I never use treated wood. The 5/4's I get are untreated and when you sand them with some 60 grit they look beautiful. I'm going to give them several coats of spar.


----------



## pierce85 (May 21, 2011)

Like Shane, I have no firsthand experience with Ipe either, but I've heard other woodworkers who've tried working with it vowed never to try it again.

Matt Kenney over at Fine Woodworking built an outdoor bench out of Sipo and reports that it has held up quite well since he built it in 2010.


----------



## RussellAP (Feb 21, 2012)

I've built a lot of stuff out of treated lumber, a deck and a couple garden boxes that measured 4'x12' out of treated 4×4's, and my hands were red and swollen for three days.


----------



## exelectrician (Oct 3, 2011)

Try Trex, it is plastic and sawdust compressed and extruded, into "planks" Call decking installers for off cuts cheap.


----------



## Puzzleman (May 4, 2010)

I agree with the Trex. It comes in colors and it weather resistant. Makes a nice looking product. Expensive but nice.


----------



## RussellAP (Feb 21, 2012)

I don't know. I like to stick with natural wood. I love the look and feel of it. Plastic just won't cut it.


----------



## Dal300 (Aug 4, 2011)

For under $1000 you can get a 30 second commercial made and inserted into the "Today Show" about 3 times per hour in your local market.
I think you will reach more of your target clientele than by placing freebies in a spot that is going to be used primarily by tourists and school kids.

If you change your materials for the venue, how will the clientele know how well your chairs work? They need to stand on their own merits, not be enhanced for public use.

I think you will find that your WRC is plenty strong enough, although you may need to increase the strength of the fastening system… more bolts in stress areas, usually using a triangle set up would be good.
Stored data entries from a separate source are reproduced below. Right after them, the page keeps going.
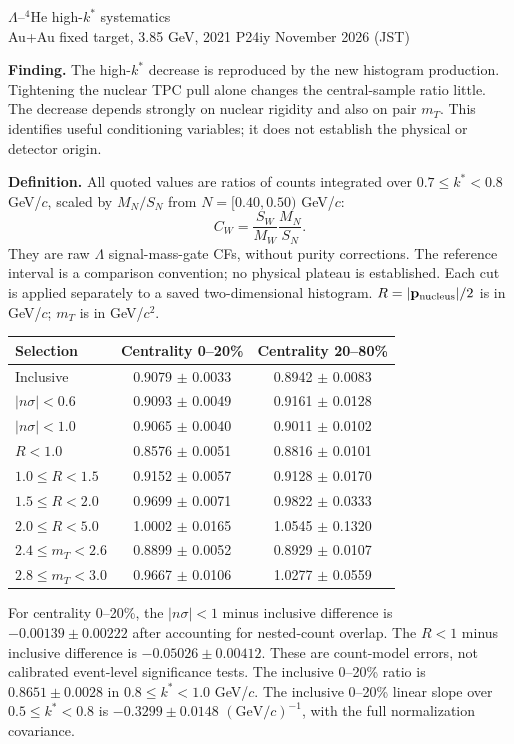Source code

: \documentclass[10pt,a4paper]{article}
\begin{document}
\begin{center}{\Large $\Lambda$--$^4$He high-$k^*$ systematics}\\[4pt]
Au+Au fixed target, 3.85 GeV, 2021 P24iy  November 2026 (JST)\end{center}
\textbf{Finding.} The high-$k^*$ decrease is reproduced by the new histogram production.
Tightening the nuclear TPC pull alone changes the central-sample ratio little.
The decrease depends strongly on nuclear rigidity and also on pair $m_T$.
This identifies useful conditioning variables; it does not establish the physical or detector origin.

\textbf{Definition.} All quoted values are ratios of counts integrated over $0.7\leq k^*<0.8$ GeV/$c$,
scaled by $M_N/S_N$ from $N=[0.40,0.50)$ GeV/$c$:
\[ C_W=\frac{S_W}{M_W}\frac{M_N}{S_N}. \]
They are raw $\Lambda$ signal-mass-gate CFs, without purity corrections.
The reference interval is a comparison convention; no physical plateau is established.
Each cut is applied separately to a saved two-dimensional histogram.
$R=|\mathbf p_{\rm nucleus}|/2$ is in GeV/$c$; $m_T$ is in GeV/$c^2$.

\begin{center}\begin{tabular}{lcc}\toprule
Selection & Centrality 0--20\% & Centrality 20--80\%\\\midrule
Inclusive & 0.9079 $\pm$ 0.0033 & 0.8942 $\pm$ 0.0083 \\
$|n\sigma|<0.6$ & 0.9093 $\pm$ 0.0049 & 0.9161 $\pm$ 0.0128 \\
$|n\sigma|<1.0$ & 0.9065 $\pm$ 0.0040 & 0.9011 $\pm$ 0.0102 \\
$R<1.0$ & 0.8576 $\pm$ 0.0051 & 0.8816 $\pm$ 0.0101 \\
$1.0\leq R<1.5$ & 0.9152 $\pm$ 0.0057 & 0.9128 $\pm$ 0.0170 \\
$1.5\leq R<2.0$ & 0.9699 $\pm$ 0.0071 & 0.9822 $\pm$ 0.0333 \\
$2.0\leq R<5.0$ & 1.0002 $\pm$ 0.0165 & 1.0545 $\pm$ 0.1320 \\
$2.4\leq m_T<2.6$ & 0.8899 $\pm$ 0.0052 & 0.8929 $\pm$ 0.0107 \\
$2.8\leq m_T<3.0$ & 0.9667 $\pm$ 0.0106 & 1.0277 $\pm$ 0.0559 \\
\bottomrule\end{tabular}\end{center}

For centrality 0--20\%, the $|n\sigma|<1$ minus inclusive difference is
$-0.00139\pm0.00222$ after accounting for nested-count overlap.
The $R<1$ minus inclusive difference is $-0.05026\pm0.00412$.
These are count-model errors, not calibrated event-level significance tests.
The inclusive 0--20\% ratio is $0.8651\pm0.0028$ in $0.8\leq k^*<1.0$ GeV/$c$.
The inclusive 0--20\% linear slope over $0.5\leq k^*<0.8$ is
$-0.3299\pm0.0148$ $(\mathrm{GeV}/c)^{-1}$, with the full normalization covariance.
\end{document}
Good Luck, but also think about this: Summer won't be around much longer. When Summer quits, so will your sales. It's time to start looking for a winter time product to entice the rubes into buying. Maybe Red Ryder Sleds made of oak or pine with steel runners? If you made them in a retro fashion you could hit the baby boomer market pretty easily!


----------



## RussellAP (Feb 21, 2012)

Dallas - As soon as I get the web page functional I plan to open an ebay account. Not an auction but a store.

I'm rethinking the donation. They don't seem to eager anyway. I may just have to open up to a world market and try to figure out a way to ship them safely. I have a couple choices, one is to have the chair completely disassembled and provide instructions, or to remove the seat and back and ship in two boxes.


----------



## Dal300 (Aug 4, 2011)

You really don't need a website (or web page as you put it), Do a Facebook page, add your pictures there.

eBay isn't built to send people from them to your website and eBay WILL suspend your account if they find you are doing that, even as an eBay store. That's why they have eBay stores.

More on eBay: Get a PayPal Business account. Fund it through a minimal bank account that is not connected to your regular account, otherwise you can have your account cleaned out by PayPal if someone hollers. This way, all they can get is what is in that bank account.
Use a debit card provided by PayPal, (MasterCard). Buy your materials with that… it makes it easier to see what you are actually making for income.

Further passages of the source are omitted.